Il Concilio ecumenico Vaticano II, il ventunesimo nella storia della Chiesa Cattolica, è stato indetto da Giovanni XXIII, fra la sorpresa generale, il 25 gennaio 1959, esattamente cinquant’anni fa. Il lavoro degli oltre duemila vescovi di tutto il mondo che si sono riuniti in quattro sessioni fino alla solenne conclusione dell’8 dicembre 1965, è condensato in quattro Costituzioni, tre Dichiarazioni e nove Decreti. L’ampio ventaglio di interessi che questi documenti dimostrano – così come lo dimostra l’immenso materiale di preparazione e le discussioni che hanno portato alla formulazione definitiva dei testi conciliari – è riconducibile attorno al tema fondamentale della autocoscienza che la Chiesa ha di se stessa e dei suoi rapporti con il mondo e la storia.
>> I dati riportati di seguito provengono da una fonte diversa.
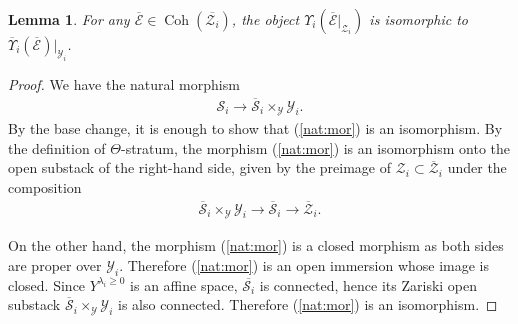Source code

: \documentclass [11pt,oneside,a4paper,mathscr]{amsart}
\newtheorem{lemma}[thm]{Lemma}
\theoremstyle{definition}
\renewcommand{\geq}{\geqslant}
\newcommand{\Coh}{\operatorname{Coh}}
\begin{document}
\begin{lemma}\label{lem:extend}
    For any $\overline{\mathcal{E}} \in \Coh(\overline{\mathcal{Z}_i})$,
    the object $\Upsilon_i(\overline{\mathcal{E}}|_{\mathcal{Z}_i})$ is isomorphic 
    to $\overline{\Upsilon}_i(\overline{\mathcal{E}})|_{\mathcal{Y}_i}$. 
\end{lemma}
\begin{proof}
    We have the natural morphism 
    \begin{align}\label{nat:mor}
    \mathcal{S}_i \to \overline{\mathcal{S}}_i\times_{\mathcal{Y}}\mathcal{Y}_i.
    \end{align}
By the base change, it is enough to show that (\ref{nat:mor}) is an isomorphism.  
By the definition of $\Theta$-stratum, the morphism (\ref{nat:mor})    
is an isomorphism onto the open substack of the right-hand side, given by the preimage of 
$\mathcal{Z}_i \subset \overline{\mathcal{Z}}_i$ 
under the composition \begin{align*}\overline{\mathcal{S}}_i \times_{\mathcal{Y}} \mathcal{Y}_i \to 
\overline{\mathcal{S}}_i \to \overline{\mathcal{Z}}_i.\end{align*}

On the other hand, the morphism (\ref{nat:mor}) is
a closed morphism as both sides are proper over $\mathcal{Y}_i$. 
Therefore (\ref{nat:mor}) is an open immersion whose image is closed. 
Since $Y^{\lambda_i \geq 0}$ is an affine space, $\overline{\mathcal{S}_i}$ is connected, 
hence its Zariski open substack $\overline{\mathcal{S}}_i \times_{\mathcal{Y}}\mathcal{Y}_i$ is also connected. Therefore (\ref{nat:mor}) is 
an isomorphism. 
\end{proof}
\end{document}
La penetrazione nel corpo della Chiesa del messaggio conciliare, la sua «recezione» come si usa dire in termine tecnico, è un processo lungo e certamente ancora in via di realizzazione. Nell’immediato periodo post conciliare ha prevalso quella che Benedetto XVI ha chiamato «ermeneutica della discontinuità e della rottura». Secondo questa interpretazione il Concilio avrebbe segnato una svolta radicale rispetto alla bimillenaria tradizione della Chiesa, mettendone persino in discussione alcuni elementi essenziali. D’altro canto i tradizionalisti hanno opposto un netto rifiuto ad ogni innovazione, aggrappandosi alle forme del passato. Ora, finalmente, si sta facendo largo una «ermeneutica della riforma, del rinnovamento nella continuità dell’unico soggetto-Chiesa». La questione decisiva è, dunque, quella di comprendere bene in cosa consista questo «rinnovamento nella continuità».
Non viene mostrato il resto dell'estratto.